If you also aspire for your video game to compete on a global scale, making it fit for each of your target markets is esential. Meeting the cultural preferences of players not only encourages initial adoption but also contributes to sustained engagement. To maximize these benefits, you need a well-defined localization strategy and robust technology.

To help you kickstart your journey, this guide breaks down why localization matters for thriving in the global video game market and outlines its key advantages. You will also discover common pitfalls to steer clear of and practical guidelines on setting up your game localization process for long-term success.

The rise of the global video game market

The global gaming market is on a steady rise. In 2021, it was worth $185B, seeing rapid growth over the past few years, mainly through mobile games. Their advantage over console games is that they’re accessible to anyone with a smartphone.Global video game market revenue expanded by 26% between 2019 and 2021, and is expected to reach $321B in 2026—with China, the United States, and Japan being the dominant game markets.

The world’s largest video game markets
Market Revenue (USD billion) Players (millions)
China 45.8 742
United States 45 197
Japan 10 78
South Korea 7.9 34
Germany 6.6 50
United Kingdom 5.5 39
France 4.1 39
Canada 3.4 22
Italy 3.38 38
Brazil  2.6 101

Most of the world’s largest video game markets are non-English speaking (source: Newzoo)

What is video game localization?

Game localization is the process of adapting a video game to the culture and language of players in a target market. It encompasses elements such as spoken dialogues and instructions, characters, game manuals, marketing assets, and many more. That’s why localization in video gaming often involves many stakeholders, from product managers and developers to translators and marketing specialists.

Why is video game localization important?

As there might be many linguistic and cultural differences between your home market and your target markets, achieving global reach with the same version of your game in one language across all markets is unlikely. Below are the elements that usually vary from region to region:

  • Language: Even if many global players speak English, there is a risk that they will misunderstand the game if it isn’t adapted to their native language. “Tony Hawk’s Pro Skater” is a localization example that shows the importance of linguistic adaptation.

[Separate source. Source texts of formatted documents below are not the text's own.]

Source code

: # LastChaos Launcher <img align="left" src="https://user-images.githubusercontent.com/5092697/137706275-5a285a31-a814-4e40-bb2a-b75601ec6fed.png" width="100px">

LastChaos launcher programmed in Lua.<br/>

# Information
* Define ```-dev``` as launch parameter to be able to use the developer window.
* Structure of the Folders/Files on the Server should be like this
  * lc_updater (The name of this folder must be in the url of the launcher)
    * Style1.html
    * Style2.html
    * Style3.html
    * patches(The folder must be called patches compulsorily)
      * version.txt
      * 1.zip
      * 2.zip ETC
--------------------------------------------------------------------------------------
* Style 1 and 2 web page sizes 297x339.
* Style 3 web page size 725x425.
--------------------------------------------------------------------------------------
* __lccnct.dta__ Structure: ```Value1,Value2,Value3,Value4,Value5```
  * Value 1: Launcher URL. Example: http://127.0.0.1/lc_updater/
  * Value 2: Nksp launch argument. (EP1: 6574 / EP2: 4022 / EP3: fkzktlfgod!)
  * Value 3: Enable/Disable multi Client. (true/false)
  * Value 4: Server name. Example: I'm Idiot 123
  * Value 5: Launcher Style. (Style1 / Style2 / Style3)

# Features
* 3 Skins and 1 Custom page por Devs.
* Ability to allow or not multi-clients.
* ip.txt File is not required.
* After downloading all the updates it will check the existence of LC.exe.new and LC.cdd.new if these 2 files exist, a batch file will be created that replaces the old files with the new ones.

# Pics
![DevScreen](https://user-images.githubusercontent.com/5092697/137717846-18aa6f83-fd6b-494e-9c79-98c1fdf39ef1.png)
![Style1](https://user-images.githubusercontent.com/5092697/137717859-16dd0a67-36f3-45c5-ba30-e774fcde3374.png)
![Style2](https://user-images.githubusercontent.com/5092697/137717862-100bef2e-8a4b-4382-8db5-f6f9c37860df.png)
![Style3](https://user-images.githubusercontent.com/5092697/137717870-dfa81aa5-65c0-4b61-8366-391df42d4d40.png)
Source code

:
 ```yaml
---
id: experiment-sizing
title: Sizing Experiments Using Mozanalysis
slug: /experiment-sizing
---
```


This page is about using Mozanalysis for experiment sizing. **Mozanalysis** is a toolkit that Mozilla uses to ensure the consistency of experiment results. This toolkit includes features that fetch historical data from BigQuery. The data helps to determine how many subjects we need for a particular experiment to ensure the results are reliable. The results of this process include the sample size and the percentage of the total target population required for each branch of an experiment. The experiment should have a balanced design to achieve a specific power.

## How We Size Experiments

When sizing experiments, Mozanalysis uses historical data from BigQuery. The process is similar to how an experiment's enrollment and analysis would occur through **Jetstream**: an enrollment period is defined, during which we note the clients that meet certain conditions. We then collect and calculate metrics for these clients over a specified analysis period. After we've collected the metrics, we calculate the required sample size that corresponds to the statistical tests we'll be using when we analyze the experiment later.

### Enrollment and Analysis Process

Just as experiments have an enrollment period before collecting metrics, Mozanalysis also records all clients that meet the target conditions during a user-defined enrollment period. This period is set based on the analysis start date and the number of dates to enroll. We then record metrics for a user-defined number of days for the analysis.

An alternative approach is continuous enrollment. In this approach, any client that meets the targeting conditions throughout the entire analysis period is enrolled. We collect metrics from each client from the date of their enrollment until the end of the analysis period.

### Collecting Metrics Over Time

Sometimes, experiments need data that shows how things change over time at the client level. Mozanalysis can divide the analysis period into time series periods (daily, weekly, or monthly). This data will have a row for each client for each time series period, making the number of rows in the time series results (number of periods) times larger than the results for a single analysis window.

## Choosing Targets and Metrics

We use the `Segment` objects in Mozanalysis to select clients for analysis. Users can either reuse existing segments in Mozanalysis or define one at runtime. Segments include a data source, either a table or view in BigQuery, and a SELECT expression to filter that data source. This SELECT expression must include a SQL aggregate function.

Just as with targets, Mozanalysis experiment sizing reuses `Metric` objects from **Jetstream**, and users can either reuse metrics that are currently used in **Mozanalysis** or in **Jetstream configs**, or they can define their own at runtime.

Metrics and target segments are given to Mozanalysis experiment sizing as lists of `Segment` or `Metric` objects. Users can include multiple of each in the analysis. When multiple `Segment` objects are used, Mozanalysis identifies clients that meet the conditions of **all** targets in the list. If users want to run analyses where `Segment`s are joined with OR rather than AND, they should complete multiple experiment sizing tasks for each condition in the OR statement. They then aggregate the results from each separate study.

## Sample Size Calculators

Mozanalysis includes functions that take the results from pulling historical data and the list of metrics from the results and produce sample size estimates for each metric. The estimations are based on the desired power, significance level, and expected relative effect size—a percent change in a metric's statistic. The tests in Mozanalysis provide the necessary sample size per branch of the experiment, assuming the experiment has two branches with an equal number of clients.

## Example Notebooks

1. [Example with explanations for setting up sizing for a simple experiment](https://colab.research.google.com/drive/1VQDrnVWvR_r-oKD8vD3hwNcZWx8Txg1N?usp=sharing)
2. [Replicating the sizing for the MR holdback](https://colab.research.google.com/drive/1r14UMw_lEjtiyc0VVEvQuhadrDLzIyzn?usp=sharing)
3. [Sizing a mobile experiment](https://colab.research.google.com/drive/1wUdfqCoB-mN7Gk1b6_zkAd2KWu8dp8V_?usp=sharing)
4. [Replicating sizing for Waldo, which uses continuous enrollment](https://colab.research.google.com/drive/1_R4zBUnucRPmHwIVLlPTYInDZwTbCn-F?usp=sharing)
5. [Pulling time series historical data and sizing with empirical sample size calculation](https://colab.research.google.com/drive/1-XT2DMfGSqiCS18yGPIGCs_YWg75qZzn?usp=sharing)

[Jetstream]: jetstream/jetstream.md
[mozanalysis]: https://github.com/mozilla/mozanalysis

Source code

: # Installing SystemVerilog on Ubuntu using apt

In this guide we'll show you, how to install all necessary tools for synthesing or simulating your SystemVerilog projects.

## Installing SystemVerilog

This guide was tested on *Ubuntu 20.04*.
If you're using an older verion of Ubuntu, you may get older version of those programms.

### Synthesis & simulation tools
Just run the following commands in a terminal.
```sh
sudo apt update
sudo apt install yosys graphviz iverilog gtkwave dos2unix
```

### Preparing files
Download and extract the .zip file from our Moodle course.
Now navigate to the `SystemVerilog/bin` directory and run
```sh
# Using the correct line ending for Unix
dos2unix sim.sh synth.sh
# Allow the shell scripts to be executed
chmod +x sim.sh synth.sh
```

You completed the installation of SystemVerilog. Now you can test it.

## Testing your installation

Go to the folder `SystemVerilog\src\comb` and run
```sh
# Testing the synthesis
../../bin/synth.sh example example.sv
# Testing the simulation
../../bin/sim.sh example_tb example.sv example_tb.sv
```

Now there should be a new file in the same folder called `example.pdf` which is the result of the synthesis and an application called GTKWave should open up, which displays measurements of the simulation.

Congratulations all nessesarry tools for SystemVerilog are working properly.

The name of the video game from the US is “Tony Hawk’s Skateboarding” in Europe so that customers don’t confuse it with ice skating.
  • Cultural references: Adapting references to the local culture and history is important as they may vary a lot between countries. For example, one of the most popular Chinese games, “Honor of Kings” launched under the name “Arena of Valor” in Western markets. Indeed, only the Chinese version of the name contains the word ‘Kings’ because in the history of China, monarchs have played a central role whereas in several Western regions, such as the US, there has never been a king.
  • Local tastes: Local players have more chances to enjoy a game if the designs and appearance fit their tastes and expectations because local culture has a significant impact on brand preferences and loyalty. The Japanese video game developer and publisher Irem understood this well. In the localized US version of their game ‘S.O.S The Final Escape’, most of the characters have blonde hair, whereas they had dark hair in the Japanese version.
  • Local legislation: It might be necessary to remove or adapt sensitive content. One of the localization examples that shows how local regulation needs to be considered is Nintendo’s Super Mario Kart. In the Japanese version of the game, two characters drink champagne after winning a race. Nintendo of America’s policies didn’t allow depictions of drinking in games, which required changing the animations.
Super Mario Kart's Bowser character in Japan vs the USA | Phrase
Comparison of Bowser, the character from Mario Kart, in the Japanese version (left) and the American version (right) © The Mushroom Kingdom

Why you should localize your video game

Many gaming companies invest in game localization because they can benefit from competitive advantages in the global market.

Increase revenue

Localizing a game is a way to attract new customers and generate more revenue. Only 35% of all users on Steam, the most popular game distribution platform, have English as their main language. Therefore, localization is a way to boost your global reach.

Acquire loyal customers

Localizing your game is a way to show local players that you care about them. In turn, they can easily remember you and buy other games developed by your company in the future. This effect is even stronger in small markets where there are few localized games.

Leverage the initial hype

The release of a new video game is often welcomed with excitement, and launching a new localized video game has a multiplier effect. Potential customers in local markets are even keener to buy a new game if it’s available in their native language. Note that leveraging the initial hype is only possible if the game is released in multiple locales right from the start.

Remain competitive

Localization is a great way to keep your place in a competitive industry, such as gaming. Especially, localizing games allows you to gain market shares if your competitors haven’t customized their games for your target markets yet.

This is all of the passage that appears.